While in the United States drug testing has become a widely accepted and common pre-employment check, in other countries it remains a sensitive subject and a debate framed by complex issues over the right to privacy. So how does this affect a truly globalised sector such as BPO, where a US client’s expectations may come into conflict with local cultural and legal restrictions? Nearshore Americas spoke to two of the Nearshore BPO sector’s biggest players to find out.
As well as its US operations, consulting and outsourcing firm Neoris operates in Argentina, Brazil, Chile, Colombia and Mexico. In the US a pre-employment drug screen is standard procedure and a condition for taking up employment. Employees may also have to take a further test if they are assigned to work on the premises of a client that requests testing, or after a workplace accident. However, the company does not use random testing. A positive test result is grounds for dismissal if the employee has already begun working.
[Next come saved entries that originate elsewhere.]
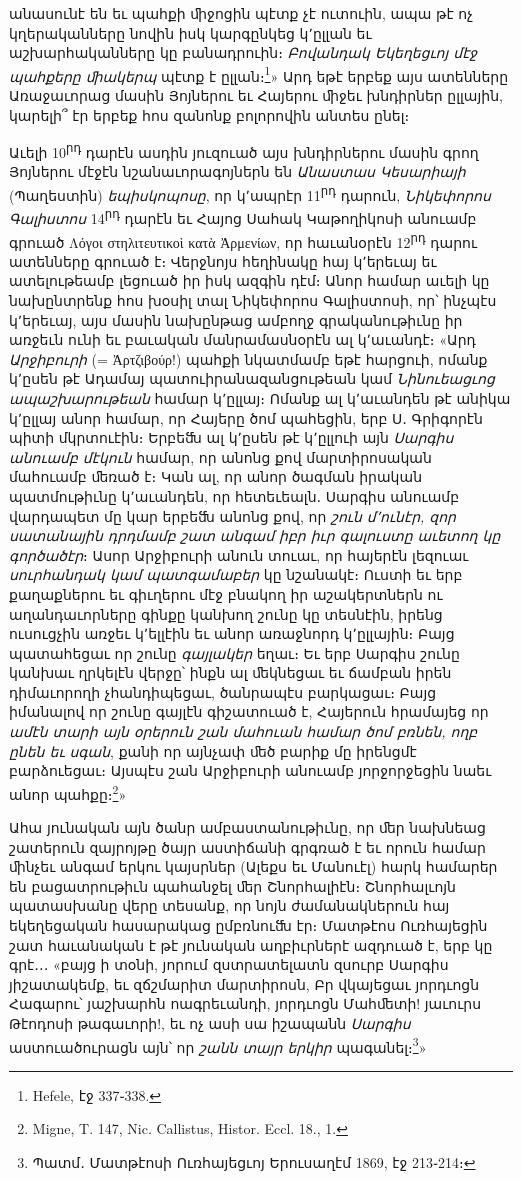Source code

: \documentclass{article}
\begin{document}
{անասունէ են եւ պահքի ﬕջոցին պէտք չէ ուտուին, ապա թէ ոչ կղերականները նովին իսկ կարգընկեց կ՚ըլլան եւ աշխարհականները կը բանադրուին։ \emph{Բովանդակ Եկեղեցւոյ մէջ պահքերը ﬕակերպ} պէտք է ըլլան։\footnote{Hefele, էջ 337֊338.}» Արդ եթէ երբեք այս ատենները Առաջաւորաց մասին Յոյներու եւ Հայերու ﬕջեւ խնդիրներ ըլլային, կարելի՞ էր երբեք հոս զանոնք բոլորովին անտես ընել։

Աւելի 10\textsuperscript{րդ} դարէն ասդին յուզուած այս խնդիրներու մասին գրող Յոյներու մէջէն նշանաւորագոյներն են \emph{Անաստաս Կեսարիայի} (Պաղեստին) \emph{եպիսկոպոսը}, որ կ՚ապրէր 11\textsuperscript{րդ} դարուն, \emph{Նիկեփորոս Գալիստոս} 14\textsuperscript{րդ} դարէն եւ Հայոց Սահակ Կաթողիկոսի անուամբ գրուած Λόγοι στηλιτευτικοὶ κατὰ Ἀρμενίων, որ հաւանօրէն 12\textsuperscript{րդ} դարու ատենները գրուած է։ Վերջնոյս հեղինակը հայ կ՚երեւայ եւ ատելութեամբ լեցուած իր իսկ ազգին դէմ։ Անոր համար աւելի կը նախընտրենք հոս խօսիլ տալ Նիկեփորոս Գալիստոսի, որ՝ ինչպէս կ՚երեւայ, այս մասին նախընթաց ամբողջ գրականութիւնը իր առջեւն ունի եւ բաւական մանրամասնօրէն ալ կ՚աւանդէ։ «Արդ \emph{Արջիբուրի} (= Ἀρτζιβούρ!) պահքի նկատմամբ եթէ հարցուի, ոմանք կ՚ըսեն թէ Ադամայ պատուիրանազանցութեան կամ \emph{Նինուեացւոց ապաշխարութեան} համար կ՚ըլլայ։ Ոմանք ալ կ՚աւանդեն թէ անիկա կ՚ըլլայ անոր համար, որ Հայերը ծոմ պահեցին, երբ Ս․ Գրիգորէն պիտի մկրտուէին։ Երբեﬓ ալ կ՚ըսեն թէ կ՚ըլլուի այն \emph{Սարգիս անուամբ մէկուն} համար, որ անոնց քով մարտիրոսական մահուամբ ﬔռած է։ Կան ալ, որ անոր ծագման իրական պատմութիւնը կ՚աւանդեն, որ հետեւեալն․ Սարգիս անուամբ վարդապետ մը կար երբեﬓ անոնց քով, որ \emph{շուն մ՚ունէր, զոր սատանային դրդմամբ շատ անգամ իբր իւր գալուստը աւետող կը գործածէր}։ Ասոր Արջիբուրի անուն տուաւ, որ հայերէն լեզուաւ \emph{սուրհանդակ կամ պատգամաբեր} կը նշանակէ։ Ուստի եւ երբ քաղաքներու եւ գիւղերու մէջ բնակող իր աշակերտներն ու աղանդաւորները գինքը կանխող շունը կը տեսնէին, իրենց ուսուցչին առջեւ կ՚ելլէին եւ անոր առաջնորդ կ՚ըլլային։ Բայց պատահեցաւ որ շունը \emph{գայլակեր} եղաւ։ Եւ երբ Սարգիս շունը կանխաւ ղրկելէն վերջը՝ ինքն ալ ﬔկնեցաւ եւ ճամբան իրեն դիմաւորողի չհանդիպեցաւ, ծանրապէս բարկացաւ։ Բայց իմանալով որ շունը գայլէն գիշատուած է, Հայերուն հրամայեց որ \emph{ամէն տարի այն օրերուն շան մահուան համար ծոմ բռնեն, ողբ ընեն եւ սգան}, քանի որ այնչափ ﬔծ բարիք մը իրենցմէ բարձուեցաւ։ Այսպէս շան Արջիբուրի անուամբ յորջորջեցին նաեւ անոր պահքը։\footnote{Migne, T. 147, Nic. Callistus, Histor. Eccl. 18., 1.}»

Ահա յունական այն ծանր ամբաստանութիւնը, որ ﬔր նախնեաց շատերուն զայրոյթը ծայր աստիճանի գրգռած է եւ որուն համար ﬕնչեւ անգամ երկու կայսրներ (Ալեքս եւ Մանուէլ) հարկ համարեր են բացատրութիւն պահանջել ﬔր Շնորհալիէն։ Շնորհալւոյն պատասխանը վերը տեսանք, որ նոյն ժամանակներուն հայ եկեղեցական հասարակաց ըմբռնուﬓ էր։ Մատթէոս Ուռհայեցին շատ հաւանական է թէ յունական աղբիւրներէ ազդուած է, երբ կը գրէ․․․ «բայց ի տօնի, յորում զստրատելատն զսուրբ Սարգիս յիշատակեմք, եւ զճշմարիտ մարտիրոսն, Բր վկայեցաւ յորդւոցն Հագարու՝ յաշխարհն ոագրեւանդի, յորդւոցն Մահﬔտի! յաւուրս Թէոդոսի թագաւորի!, եւ ոչ ասի սա իշապանն \emph{Սարգիս} աստուածուրացն այն՝ որ \emph{շանն տայր երկիր} պագանել։\footnote{Պատմ․ Մատթէոսի Ուռհայեցւոյ Երուսաղէմ 1869, էջ 213֊214։}»

}
\end{document}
“We just want to have fully productive non-impaired employees for safety reasons and for potential liability,” said Lianne Wynn, Neoris’s US HR manager. “But more than that, when we think of the billions of dollars that are lost annually due to lost productivity I think it gives us as a company and certainly our clients a sense of reassurance.”
Hesitant Brazil
For France based outsourcing giants Capgemini, who have operations in Brazil and Guatemala as well as the United States, their US-side policy is even more client-driven. In the States, while all candidates go through employment, education and criminal checks, pre-employment drug tests – along with financial checks – is the client’s call to make. Although for their clients in the financial sector, both are mandatory.
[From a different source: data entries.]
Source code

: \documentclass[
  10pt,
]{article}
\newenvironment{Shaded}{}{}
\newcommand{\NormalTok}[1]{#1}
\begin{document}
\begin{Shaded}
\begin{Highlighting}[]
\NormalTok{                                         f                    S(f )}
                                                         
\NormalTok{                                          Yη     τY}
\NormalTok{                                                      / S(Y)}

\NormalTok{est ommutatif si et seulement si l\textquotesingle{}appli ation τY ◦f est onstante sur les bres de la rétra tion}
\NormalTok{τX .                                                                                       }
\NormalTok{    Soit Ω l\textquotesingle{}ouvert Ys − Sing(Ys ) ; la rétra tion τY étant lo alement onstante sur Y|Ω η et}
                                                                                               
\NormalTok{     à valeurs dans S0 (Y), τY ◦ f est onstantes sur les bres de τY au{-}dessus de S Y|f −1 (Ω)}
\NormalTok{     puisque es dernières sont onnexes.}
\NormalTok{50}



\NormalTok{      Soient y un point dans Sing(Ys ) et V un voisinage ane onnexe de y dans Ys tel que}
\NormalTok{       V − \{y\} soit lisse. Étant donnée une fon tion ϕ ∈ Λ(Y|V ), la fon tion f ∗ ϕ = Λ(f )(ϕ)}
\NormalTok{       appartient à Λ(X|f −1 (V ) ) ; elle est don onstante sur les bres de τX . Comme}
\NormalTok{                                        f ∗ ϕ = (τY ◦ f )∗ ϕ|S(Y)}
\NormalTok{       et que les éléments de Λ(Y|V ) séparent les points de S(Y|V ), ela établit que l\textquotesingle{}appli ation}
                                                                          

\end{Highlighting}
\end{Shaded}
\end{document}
It is a middle-ground policy that the company is happy to stick to for the moment. “If we find that most of our clients require that the employees do require drug testing and most of the other consulting organizations are doing that, then we will adapt,” said Joanne Liapis, the company’s HR Director for North America and Global Business Partner, “but right now it does not appear to, so the common policy that we have, which is as mandated by the client contract, works well for us.”
“In my personal view I would love to have all the background checks possible because this would help the decision, it would help the client”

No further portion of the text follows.